Sunday, April 19, 2009

The Day After Day One

I've earned my day of rest, so for today's post, I thought I'd share some unexpected highlights from yesterday's experience, good and bad.

First the bad: Performing air-sealing tasks in the attic space over the rear addition got me in direct contact with some vile grit that stained my hands (shame on me for not wearing gloves). This stuff just won't come off:

Now, a bit of background: At some point (probably in the 1970s), a previous owner of this house had stuffed the rim joists with unbacked fiberglass insulation. This measure was of limited effectiveness; I could tell because this insulation was soot-stained by air infiltration. There had been no effort to seal the gaps between the wood frame and the masonry. So I have been pulling out this insulation with the intention of bagging it in small plastic bags for re-stuffing into tight spots where I can't effectively reach (like the corners of the attic). In removing this stuff, I discovered some artifacts that had been tucked away in the space under the floor of the bay-window bump-out. This is a sturdy cardboard box, about six inches square and two inches deep. The label reads "Hochschild Kohn, Hardwater Soap, Baltimore." The box was empty, except perhaps for some mold spores.

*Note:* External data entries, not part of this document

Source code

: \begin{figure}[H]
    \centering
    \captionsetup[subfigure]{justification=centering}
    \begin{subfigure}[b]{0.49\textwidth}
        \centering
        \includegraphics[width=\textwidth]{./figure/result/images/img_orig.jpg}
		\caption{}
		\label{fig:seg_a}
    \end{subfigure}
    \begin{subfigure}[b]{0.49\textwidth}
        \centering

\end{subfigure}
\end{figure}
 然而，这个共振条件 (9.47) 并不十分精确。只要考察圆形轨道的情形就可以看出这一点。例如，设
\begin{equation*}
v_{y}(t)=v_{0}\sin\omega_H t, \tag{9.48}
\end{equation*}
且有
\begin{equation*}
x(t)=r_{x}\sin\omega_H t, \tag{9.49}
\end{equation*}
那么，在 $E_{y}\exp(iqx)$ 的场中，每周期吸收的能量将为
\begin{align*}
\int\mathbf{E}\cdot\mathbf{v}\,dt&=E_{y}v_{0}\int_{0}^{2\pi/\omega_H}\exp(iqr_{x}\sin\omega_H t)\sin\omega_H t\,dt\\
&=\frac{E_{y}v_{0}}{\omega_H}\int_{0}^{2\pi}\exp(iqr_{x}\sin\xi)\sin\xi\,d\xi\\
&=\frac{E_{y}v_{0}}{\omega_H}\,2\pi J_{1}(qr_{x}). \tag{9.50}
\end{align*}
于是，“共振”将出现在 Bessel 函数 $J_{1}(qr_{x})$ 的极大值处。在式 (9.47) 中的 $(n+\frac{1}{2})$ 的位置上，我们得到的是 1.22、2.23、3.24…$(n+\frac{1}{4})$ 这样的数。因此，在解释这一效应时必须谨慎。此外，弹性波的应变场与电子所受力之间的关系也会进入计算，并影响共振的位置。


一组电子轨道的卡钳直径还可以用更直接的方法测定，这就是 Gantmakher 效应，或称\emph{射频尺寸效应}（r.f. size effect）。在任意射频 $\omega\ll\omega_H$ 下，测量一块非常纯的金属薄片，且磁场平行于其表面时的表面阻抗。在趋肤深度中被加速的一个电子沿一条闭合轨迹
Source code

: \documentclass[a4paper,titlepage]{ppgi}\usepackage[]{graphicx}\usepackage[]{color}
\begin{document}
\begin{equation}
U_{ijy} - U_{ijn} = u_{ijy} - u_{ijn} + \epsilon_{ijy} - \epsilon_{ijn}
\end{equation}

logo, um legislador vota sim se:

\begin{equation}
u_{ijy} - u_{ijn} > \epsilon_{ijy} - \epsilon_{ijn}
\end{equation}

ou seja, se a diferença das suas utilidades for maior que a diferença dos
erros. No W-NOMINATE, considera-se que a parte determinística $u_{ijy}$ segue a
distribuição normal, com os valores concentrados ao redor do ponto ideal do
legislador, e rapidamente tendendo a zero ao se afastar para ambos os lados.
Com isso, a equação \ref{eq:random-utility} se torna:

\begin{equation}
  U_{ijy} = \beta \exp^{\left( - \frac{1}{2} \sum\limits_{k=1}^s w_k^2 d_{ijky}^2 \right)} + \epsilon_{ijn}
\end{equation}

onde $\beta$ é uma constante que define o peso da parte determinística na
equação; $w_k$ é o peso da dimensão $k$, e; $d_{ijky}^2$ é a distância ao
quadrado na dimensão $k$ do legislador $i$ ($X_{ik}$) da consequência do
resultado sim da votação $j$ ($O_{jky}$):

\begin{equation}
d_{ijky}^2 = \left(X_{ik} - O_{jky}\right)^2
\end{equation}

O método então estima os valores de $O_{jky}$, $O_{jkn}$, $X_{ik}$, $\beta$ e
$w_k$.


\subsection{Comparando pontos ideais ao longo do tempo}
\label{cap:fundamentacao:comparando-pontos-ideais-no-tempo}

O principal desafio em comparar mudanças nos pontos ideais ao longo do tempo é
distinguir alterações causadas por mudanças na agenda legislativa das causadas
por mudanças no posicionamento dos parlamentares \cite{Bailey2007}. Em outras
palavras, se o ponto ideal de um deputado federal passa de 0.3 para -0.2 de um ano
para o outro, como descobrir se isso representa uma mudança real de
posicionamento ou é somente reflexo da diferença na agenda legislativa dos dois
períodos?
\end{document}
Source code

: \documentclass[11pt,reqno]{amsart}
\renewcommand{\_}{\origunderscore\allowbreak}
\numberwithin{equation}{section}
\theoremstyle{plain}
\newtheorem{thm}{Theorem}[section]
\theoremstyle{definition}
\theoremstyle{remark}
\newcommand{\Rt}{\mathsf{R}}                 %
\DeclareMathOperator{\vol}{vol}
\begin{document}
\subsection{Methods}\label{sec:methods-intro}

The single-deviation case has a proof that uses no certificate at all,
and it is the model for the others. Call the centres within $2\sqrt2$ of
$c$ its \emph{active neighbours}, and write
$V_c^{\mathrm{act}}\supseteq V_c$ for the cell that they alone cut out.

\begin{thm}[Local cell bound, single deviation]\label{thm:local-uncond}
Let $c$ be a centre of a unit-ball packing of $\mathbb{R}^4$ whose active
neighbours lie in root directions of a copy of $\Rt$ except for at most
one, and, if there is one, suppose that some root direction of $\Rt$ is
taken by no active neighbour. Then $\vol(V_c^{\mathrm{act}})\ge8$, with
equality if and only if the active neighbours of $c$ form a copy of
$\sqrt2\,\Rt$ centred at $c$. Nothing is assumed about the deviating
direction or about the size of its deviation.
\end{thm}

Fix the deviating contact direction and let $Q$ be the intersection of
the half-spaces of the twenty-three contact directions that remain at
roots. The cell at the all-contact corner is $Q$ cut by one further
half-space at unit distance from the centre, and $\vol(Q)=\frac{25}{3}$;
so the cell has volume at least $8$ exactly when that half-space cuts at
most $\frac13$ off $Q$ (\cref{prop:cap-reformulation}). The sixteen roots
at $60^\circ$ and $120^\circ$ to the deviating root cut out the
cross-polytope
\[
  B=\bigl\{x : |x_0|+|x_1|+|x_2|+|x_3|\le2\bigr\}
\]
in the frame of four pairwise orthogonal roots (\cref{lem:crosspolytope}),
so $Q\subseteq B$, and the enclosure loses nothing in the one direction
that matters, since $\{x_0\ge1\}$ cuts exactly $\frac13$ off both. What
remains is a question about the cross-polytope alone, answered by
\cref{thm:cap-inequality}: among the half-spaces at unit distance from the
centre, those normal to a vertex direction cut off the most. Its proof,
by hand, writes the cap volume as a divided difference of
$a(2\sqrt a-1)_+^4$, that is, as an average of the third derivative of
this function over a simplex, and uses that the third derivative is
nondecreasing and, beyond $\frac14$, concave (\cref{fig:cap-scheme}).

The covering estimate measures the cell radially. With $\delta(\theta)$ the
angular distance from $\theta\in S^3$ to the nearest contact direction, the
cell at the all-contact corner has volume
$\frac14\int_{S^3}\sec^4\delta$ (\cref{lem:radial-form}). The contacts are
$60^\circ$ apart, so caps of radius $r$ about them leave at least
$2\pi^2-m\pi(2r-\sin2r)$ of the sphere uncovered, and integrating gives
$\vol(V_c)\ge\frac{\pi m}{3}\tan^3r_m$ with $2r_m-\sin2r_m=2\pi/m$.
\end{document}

A tad more fascinating, to me at least, was this object:

I believe this is cap from a streetcar motorman's uniform. We have the deed history to this house, so I know the name of the first owners, who were here from 1915 until about 1957. Using online U.S. census data from 1930 and before, I could track down more info about them, like occupation. Sure enough, the original man-of-the-house was listed in the 1910 census as a "streetcar motorman." During the ensuing decade, he exchanged that job for one with the phone company, got married, and took up residence in this house which was built in 1915. All of this could be gleaned from a review of the 1920 census. The motorman's cap was valuable enough to be tucked away in the basement, but not so valuable that it was remembered. Like the soap box, the cap was lost to oblivion until discovered in 2009 by an energy geek homeowner.